EXERCISE REQUIREMENTS:
Only the lines that contain the string "arrays" belong in the answer; pull them from the records.

***** SUPPLIED INFORMATION

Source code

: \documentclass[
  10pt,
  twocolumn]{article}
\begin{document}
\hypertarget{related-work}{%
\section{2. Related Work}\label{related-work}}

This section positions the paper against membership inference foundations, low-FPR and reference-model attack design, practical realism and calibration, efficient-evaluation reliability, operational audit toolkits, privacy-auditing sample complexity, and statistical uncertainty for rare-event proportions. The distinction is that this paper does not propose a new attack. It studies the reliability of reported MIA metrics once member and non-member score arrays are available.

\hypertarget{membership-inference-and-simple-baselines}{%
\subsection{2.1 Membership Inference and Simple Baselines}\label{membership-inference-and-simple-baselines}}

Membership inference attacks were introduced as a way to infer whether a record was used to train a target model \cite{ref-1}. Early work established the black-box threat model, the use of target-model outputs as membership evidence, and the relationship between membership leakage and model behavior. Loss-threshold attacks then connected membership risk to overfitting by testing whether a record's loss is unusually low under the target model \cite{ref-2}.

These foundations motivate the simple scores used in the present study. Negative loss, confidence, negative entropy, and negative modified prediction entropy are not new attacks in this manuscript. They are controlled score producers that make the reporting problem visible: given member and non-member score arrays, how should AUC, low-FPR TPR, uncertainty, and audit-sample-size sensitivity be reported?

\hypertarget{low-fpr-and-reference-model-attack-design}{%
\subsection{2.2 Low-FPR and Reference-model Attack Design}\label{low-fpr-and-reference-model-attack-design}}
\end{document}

**********
***** SUPPLIED INFORMATION

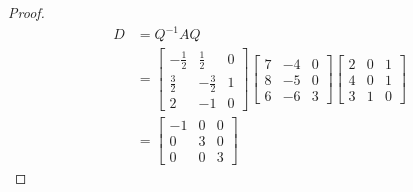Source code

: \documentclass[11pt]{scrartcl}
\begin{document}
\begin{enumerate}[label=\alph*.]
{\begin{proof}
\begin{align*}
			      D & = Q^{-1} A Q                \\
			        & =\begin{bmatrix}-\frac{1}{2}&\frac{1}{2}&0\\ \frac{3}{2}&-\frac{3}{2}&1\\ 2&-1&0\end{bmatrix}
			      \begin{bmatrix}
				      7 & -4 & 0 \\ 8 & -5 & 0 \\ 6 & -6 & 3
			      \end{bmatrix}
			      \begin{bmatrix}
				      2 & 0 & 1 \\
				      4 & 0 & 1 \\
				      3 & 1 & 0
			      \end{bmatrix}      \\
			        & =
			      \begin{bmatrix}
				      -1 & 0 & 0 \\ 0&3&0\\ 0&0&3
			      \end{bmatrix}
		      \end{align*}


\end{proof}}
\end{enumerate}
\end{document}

**********

SOLUTION FOR THIS PROBLEM:
This section positions the paper against membership inference foundations, low-FPR and reference-model attack design, practical realism and calibration, efficient-evaluation reliability, operational audit toolkits, privacy-auditing sample complexity, and statistical uncertainty for rare-event proportions. The distinction is that this paper does not propose a new attack. It studies the reliability of reported MIA metrics once member and non-member score arrays are available.
These foundations motivate the simple scores used in the present study. Negative loss, confidence, negative entropy, and negative modified prediction entropy are not new attacks in this manuscript. They are controlled score producers that make the reporting problem visible: given member and non-member score arrays, how should AUC, low-FPR TPR, uncertainty, and audit-sample-size sensitivity be reported?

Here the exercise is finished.